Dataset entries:
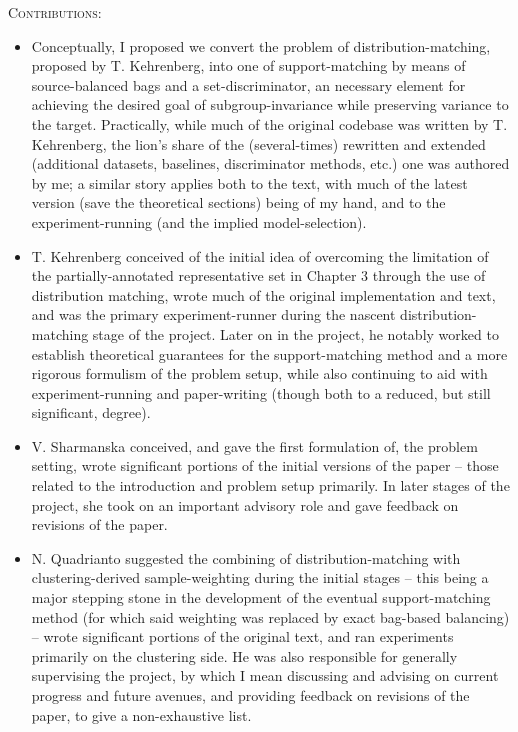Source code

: \noindent\textsc{Contributions:}
%
\begin{itemize}
    \item 
        Conceptually, I proposed we convert the problem of distribution-matching, proposed by T.
        Kehrenberg, into one of support-matching by means of source-balanced bags and a
        set-discriminator, an necessary element for achieving the desired goal of
        subgroup-invariance while preserving variance to the target.
        Practically, while much of the original codebase was written by T. Kehrenberg, the lion's
        share of the (several-times) rewritten and extended (additional datasets, baselines,
        discriminator methods, etc.) one was authored by me; a similar story applies both to the
        text, with much of the latest version (save the theoretical sections) being of my hand, and
        to the experiment-running (and the implied model-selection).

    \item 
        T. Kehrenberg conceived of the initial idea of overcoming the limitation of the
        partially-annotated representative set in Chapter 3 through the use of distribution
        matching, wrote much of the original implementation and text, and was the primary
        experiment-runner during the nascent distribution-matching stage of the project.
        Later on in the project, he notably worked to establish theoretical guarantees
        for the support-matching method and a more rigorous formulism of the problem setup, while
        also continuing to aid with experiment-running and paper-writing (though both to a reduced,
        but still significant, degree).
    \item
        V. Sharmanska conceived, and gave the first formulation of, the problem setting, wrote
        significant portions of the initial versions of the paper -- those related to the
        introduction and problem setup primarily.
        In later stages of the project, she took on an important advisory role and gave
        feedback on revisions of the paper.
    \item 
        N. Quadrianto suggested the combining of distribution-matching with clustering-derived
        sample-weighting during the initial stages -- this being a major stepping stone in the
        development of the eventual support-matching method (for which said weighting was replaced
        by exact bag-based balancing) -- wrote significant portions of the original text, and ran
        experiments primarily on the clustering side.
        He was also responsible for generally supervising the project, by which I mean discussing
        and advising on current progress and future avenues, and providing feedback on revisions of
        the paper, to give a non-exhaustive list.
      
\end{itemize}
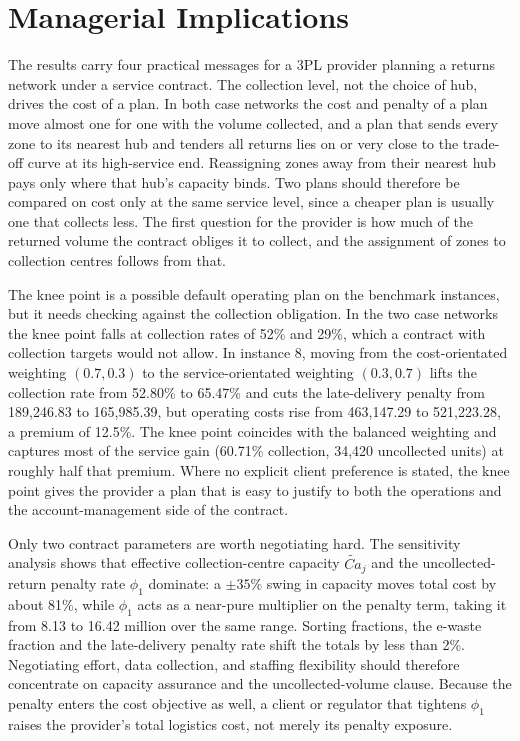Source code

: \documentclass[11pt, a4paper]{article}
\begin{document}
\section{Managerial Implications}
The results carry four practical messages for a 3PL provider planning a returns network under a service contract. The collection level, not the choice of hub, drives the cost of a plan. In both case networks the cost and penalty of a plan move almost one for one with the volume collected, and a plan that sends every zone to its nearest hub and tenders all returns lies on or very close to the trade-off curve at its high-service end. Reassigning zones away from their nearest hub pays only where that hub's capacity binds. Two plans should therefore be compared on cost only at the same service level, since a cheaper plan is usually one that collects less. The first question for the provider is how much of the returned volume the contract obliges it to collect, and the assignment of zones to collection centres follows from that.

The knee point is a possible default operating plan on the benchmark instances, but it needs checking against the collection obligation. In the two case networks the knee point falls at collection rates of 52\% and 29\%, which a contract with collection targets would not allow. In instance 8, moving from the cost-orientated weighting $(0.7,0.3)$ to the service-orientated weighting $(0.3,0.7)$ lifts the collection rate from 52.80\% to 65.47\% and cuts the late-delivery penalty from 189{,}246.83 to 165{,}985.39, but operating costs rise from 463{,}147.29 to 521{,}223.28, a premium of 12.5\%. The knee point coincides with the balanced weighting
and captures most of the service gain (60.71\% collection, 34{,}420 uncollected units) at roughly half that premium. Where no explicit client preference is stated, the knee point gives the provider a plan that is easy to justify to both the operations and the account-management side of the contract.

Only two contract parameters are worth negotiating hard. The sensitivity analysis shows that effective collection-centre capacity $\widetilde{Ca}_j$ and the uncollected-return penalty rate $\phi_1$ dominate: a $\pm 35\%$ swing in capacity moves total cost by about 81\%, while $\phi_1$ acts as a near-pure multiplier on the penalty
term, taking it from 8.13 to 16.42 million over the same range. Sorting fractions, the e-waste fraction and the late-delivery penalty rate shift the totals by less than 2\%. Negotiating effort, data collection, and staffing flexibility should therefore concentrate on capacity assurance and the uncollected-volume clause. Because the penalty enters the cost objective as well, a client or regulator that tightens $\phi_1$ raises the
provider's total logistics cost, not merely its penalty exposure.
\end{document}
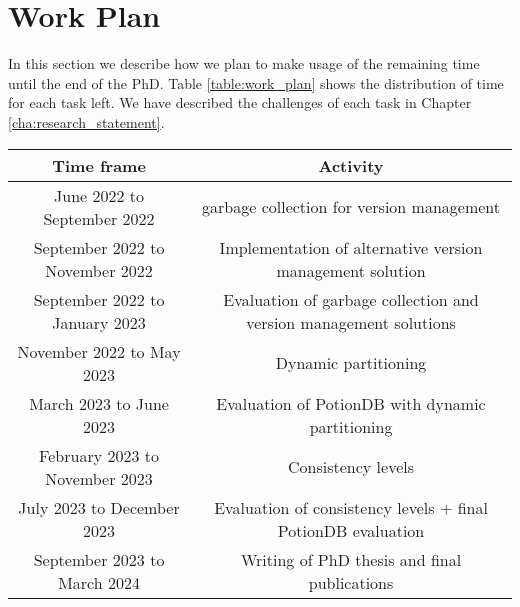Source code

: 
%

\chapter{Work Plan}
\label{cha:work_plan}



In this section we describe how we plan to make usage of the remaining time until the end of the PhD.
Table \ref{table:work_plan} shows the distribution of time for each task left.
We have described the challenges of each task in Chapter \ref{cha:research_statement}.


\begin{center}
	\begin{tabular}{c | c}
		\hline
		Time frame & Activity \\
		\hline
		June 2022 to September 2022 & garbage collection for version management \\
		September 2022 to November 2022 & 
		Implementation of alternative version management solution \\
		September 2022 to January 2023 & Evaluation of garbage collection and version management solutions \\
		November 2022 to May 2023 & Dynamic partitioning \\
		March 2023 to June 2023 & Evaluation of PotionDB with dynamic partitioning \\
		February 2023 to November 2023 & Consistency levels \\
		July 2023 to December 2023 & Evaluation of consistency levels + final PotionDB evaluation \\
		September 2023 to March 2024 & Writing of PhD thesis and final publications \\
		\hline
	\end{tabular}
	\label{table:work_plan}
\end{center}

Work order
Please output each line above exactly and omit all images.

Output of the task
Source code

: \noindent\textsc{Contributions:}
%
\begin{itemize}
    \item 
        Conceptually, I proposed we convert the problem of distribution-matching, proposed by T.
        Kehrenberg, into one of support-matching by means of source-balanced bags and a
        set-discriminator, an necessary element for achieving the desired goal of
        subgroup-invariance while preserving variance to the target.
        Practically, while much of the original codebase was written by T. Kehrenberg, the lion's
        share of the (several-times) rewritten and extended (additional datasets, baselines,
        discriminator methods, etc.) one was authored by me; a similar story applies both to the
        text, with much of the latest version (save the theoretical sections) being of my hand, and
        to the experiment-running (and the implied model-selection).

    \item 
        T. Kehrenberg conceived of the initial idea of overcoming the limitation of the
        partially-annotated representative set in Chapter 3 through the use of distribution
        matching, wrote much of the original implementation and text, and was the primary
        experiment-runner during the nascent distribution-matching stage of the project.
        Later on in the project, he notably worked to establish theoretical guarantees
        for the support-matching method and a more rigorous formulism of the problem setup, while
        also continuing to aid with experiment-running and paper-writing (though both to a reduced,
        but still significant, degree).
    \item
        V. Sharmanska conceived, and gave the first formulation of, the problem setting, wrote
        significant portions of the initial versions of the paper -- those related to the
        introduction and problem setup primarily.
        In later stages of the project, she took on an important advisory role and gave
        feedback on revisions of the paper.
    \item 
        N. Quadrianto suggested the combining of distribution-matching with clustering-derived
        sample-weighting during the initial stages -- this being a major stepping stone in the
        development of the eventual support-matching method (for which said weighting was replaced
        by exact bag-based balancing) -- wrote significant portions of the original text, and ran
        experiments primarily on the clustering side.
        He was also responsible for generally supervising the project, by which I mean discussing
        and advising on current progress and future avenues, and providing feedback on revisions of
        the paper, to give a non-exhaustive list.
      
\end{itemize}
Source code

: \documentclass[11pt, a4paper]{article}
\begin{document}
\section{Managerial Implications}
The results carry four practical messages for a 3PL provider planning a returns network under a service contract. The collection level, not the choice of hub, drives the cost of a plan. In both case networks the cost and penalty of a plan move almost one for one with the volume collected, and a plan that sends every zone to its nearest hub and tenders all returns lies on or very close to the trade-off curve at its high-service end. Reassigning zones away from their nearest hub pays only where that hub's capacity binds. Two plans should therefore be compared on cost only at the same service level, since a cheaper plan is usually one that collects less. The first question for the provider is how much of the returned volume the contract obliges it to collect, and the assignment of zones to collection centres follows from that.

The knee point is a possible default operating plan on the benchmark instances, but it needs checking against the collection obligation. In the two case networks the knee point falls at collection rates of 52\% and 29\%, which a contract with collection targets would not allow. In instance 8, moving from the cost-orientated weighting $(0.7,0.3)$ to the service-orientated weighting $(0.3,0.7)$ lifts the collection rate from 52.80\% to 65.47\% and cuts the late-delivery penalty from 189{,}246.83 to 165{,}985.39, but operating costs rise from 463{,}147.29 to 521{,}223.28, a premium of 12.5\%. The knee point coincides with the balanced weighting
and captures most of the service gain (60.71\% collection, 34{,}420 uncollected units) at roughly half that premium. Where no explicit client preference is stated, the knee point gives the provider a plan that is easy to justify to both the operations and the account-management side of the contract.

Only two contract parameters are worth negotiating hard. The sensitivity analysis shows that effective collection-centre capacity $\widetilde{Ca}_j$ and the uncollected-return penalty rate $\phi_1$ dominate: a $\pm 35\%$ swing in capacity moves total cost by about 81\%, while $\phi_1$ acts as a near-pure multiplier on the penalty
term, taking it from 8.13 to 16.42 million over the same range. Sorting fractions, the e-waste fraction and the late-delivery penalty rate shift the totals by less than 2\%. Negotiating effort, data collection, and staffing flexibility should therefore concentrate on capacity assurance and the uncollected-volume clause. Because the penalty enters the cost objective as well, a client or regulator that tightens $\phi_1$ raises the
provider's total logistics cost, not merely its penalty exposure.
\end{document}
Source code

: 
%

\chapter{Work Plan}
\label{cha:work_plan}



In this section we describe how we plan to make usage of the remaining time until the end of the PhD.
Table \ref{table:work_plan} shows the distribution of time for each task left.
We have described the challenges of each task in Chapter \ref{cha:research_statement}.


\begin{center}
	\begin{tabular}{c | c}
		\hline
		Time frame & Activity \\
		\hline
		June 2022 to September 2022 & garbage collection for version management \\
		September 2022 to November 2022 & 
		Implementation of alternative version management solution \\
		September 2022 to January 2023 & Evaluation of garbage collection and version management solutions \\
		November 2022 to May 2023 & Dynamic partitioning \\
		March 2023 to June 2023 & Evaluation of PotionDB with dynamic partitioning \\
		February 2023 to November 2023 & Consistency levels \\
		July 2023 to December 2023 & Evaluation of consistency levels + final PotionDB evaluation \\
		September 2023 to March 2024 & Writing of PhD thesis and final publications \\
		\hline
	\end{tabular}
	\label{table:work_plan}
\end{center}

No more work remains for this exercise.